A Neoview cabinet is a 42U rack unit. A 16-node Neoview needs 2 cabinets and a 32 node one three. The 256 node system needs 23 cabinets. A pair of HP ProCurve 2848 switches tie together both the internal and external Neoview LAN networks. There are a total of seven or eight Gigabit Ethernet links from the customer-provided network to the Neoview platform.
The storage system is an HP StorageWorks product such as an XP12000 disk array. Software
The Tandem NonStop operating system micro-kernel and database is used. A database loader extracts data from real-time line-of-business databases, transforms it and loads it into Neoview storage. Data analysis tools are provided by partners such as Cognos and SAS which treat Neoview as a platform.

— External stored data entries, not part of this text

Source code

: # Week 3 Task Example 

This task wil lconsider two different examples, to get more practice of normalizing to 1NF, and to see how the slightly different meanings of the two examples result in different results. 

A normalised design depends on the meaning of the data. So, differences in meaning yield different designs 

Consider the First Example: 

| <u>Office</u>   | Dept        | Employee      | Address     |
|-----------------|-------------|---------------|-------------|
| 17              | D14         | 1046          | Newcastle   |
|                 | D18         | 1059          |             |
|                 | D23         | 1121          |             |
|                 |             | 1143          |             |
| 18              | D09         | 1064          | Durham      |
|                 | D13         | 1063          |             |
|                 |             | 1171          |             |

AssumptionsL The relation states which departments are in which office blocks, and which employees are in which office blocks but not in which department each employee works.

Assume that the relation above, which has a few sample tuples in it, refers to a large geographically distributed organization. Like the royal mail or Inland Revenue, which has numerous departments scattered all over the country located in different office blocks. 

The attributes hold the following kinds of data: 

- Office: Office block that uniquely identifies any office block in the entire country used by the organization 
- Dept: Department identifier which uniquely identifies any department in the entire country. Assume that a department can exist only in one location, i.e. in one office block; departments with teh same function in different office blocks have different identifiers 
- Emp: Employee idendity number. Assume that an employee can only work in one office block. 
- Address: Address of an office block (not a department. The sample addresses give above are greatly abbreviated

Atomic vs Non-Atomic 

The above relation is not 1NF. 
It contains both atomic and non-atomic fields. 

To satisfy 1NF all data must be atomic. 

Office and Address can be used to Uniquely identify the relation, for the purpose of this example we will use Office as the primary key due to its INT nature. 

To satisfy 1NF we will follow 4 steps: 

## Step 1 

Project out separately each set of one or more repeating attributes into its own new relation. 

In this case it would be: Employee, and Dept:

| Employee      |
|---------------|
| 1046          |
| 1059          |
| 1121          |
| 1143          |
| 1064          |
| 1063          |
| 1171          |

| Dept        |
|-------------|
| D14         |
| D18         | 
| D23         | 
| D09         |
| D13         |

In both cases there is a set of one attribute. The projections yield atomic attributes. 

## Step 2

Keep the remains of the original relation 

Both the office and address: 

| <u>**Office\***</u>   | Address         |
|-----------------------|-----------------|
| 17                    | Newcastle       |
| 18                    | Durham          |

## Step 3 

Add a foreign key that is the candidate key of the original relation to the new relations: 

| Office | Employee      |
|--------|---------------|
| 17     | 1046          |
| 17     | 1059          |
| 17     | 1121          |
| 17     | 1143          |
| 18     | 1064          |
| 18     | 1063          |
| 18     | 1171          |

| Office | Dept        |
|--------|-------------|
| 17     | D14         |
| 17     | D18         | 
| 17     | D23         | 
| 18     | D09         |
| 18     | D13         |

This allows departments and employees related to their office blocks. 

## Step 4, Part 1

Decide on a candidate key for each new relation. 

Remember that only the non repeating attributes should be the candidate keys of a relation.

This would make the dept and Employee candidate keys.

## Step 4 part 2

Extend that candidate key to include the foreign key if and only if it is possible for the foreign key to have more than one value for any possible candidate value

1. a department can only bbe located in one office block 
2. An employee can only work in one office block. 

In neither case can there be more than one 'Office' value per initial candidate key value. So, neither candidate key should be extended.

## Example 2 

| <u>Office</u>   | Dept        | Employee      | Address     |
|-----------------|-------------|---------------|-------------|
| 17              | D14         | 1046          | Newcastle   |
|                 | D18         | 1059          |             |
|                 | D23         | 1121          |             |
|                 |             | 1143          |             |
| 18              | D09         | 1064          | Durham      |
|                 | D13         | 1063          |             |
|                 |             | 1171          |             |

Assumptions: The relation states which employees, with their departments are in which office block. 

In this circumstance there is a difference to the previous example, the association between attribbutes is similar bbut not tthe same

Users who input SQL queries against a loaded database need not consider Neoview’s parallelism. An Optimizer function ensures that its execution uses as many parallel resources as possible. Each disk drive has its own disk process and all disk drives are intelligently scanned in parallel for a single query with a scan in its execution plan. A database table can be scanned in hundreds of parallel streams.
The developing BI Market
Existing data warehouse suppliers like IBM and Teradata have specialized and proprietary HW and SW architecture to cope with mixed business intelligence (BI) workloads. Newer suppliers like Netezza use an appliance approach with commodity HW. These are characterized as good and fast for single stream BI work, such as analyzing calls in a phone company customer database. HP’s Neoview aims to combine the speed, simplicity and lower prices of BI appliances with the ability to run multi-stream BI work as well.
Customers would then not be locked into proprietary HW. Sun is trying to do the same thing with its X4500 hybrid servers and a partnership with BI software supplier Greenplum.
Neoview has a far higher ratio of processors to data than the X4500, resulting in almost real-time execution of reports and analytic queries, according to HP. This is because of its clustered parallel architecture. Sun’s X4500 has two Opteron CPUs and it cannot be clustered — although that is expected in the future.
HP is using Neoview internally and is consolidating 750 separate data warehouses into just one company-wide data warehouse. CEO Mark Hurd once ran Teradata. HP’s CIO, Randy Mott, used to be CIO at Wal-Mart which has a huge Teradata installation.
There is no price for Neoview but HP people are talking of Teradata-class functionality at significantly lower prices. However a lot of consultancy will be involved in Neoview implementations and its price will reflect this.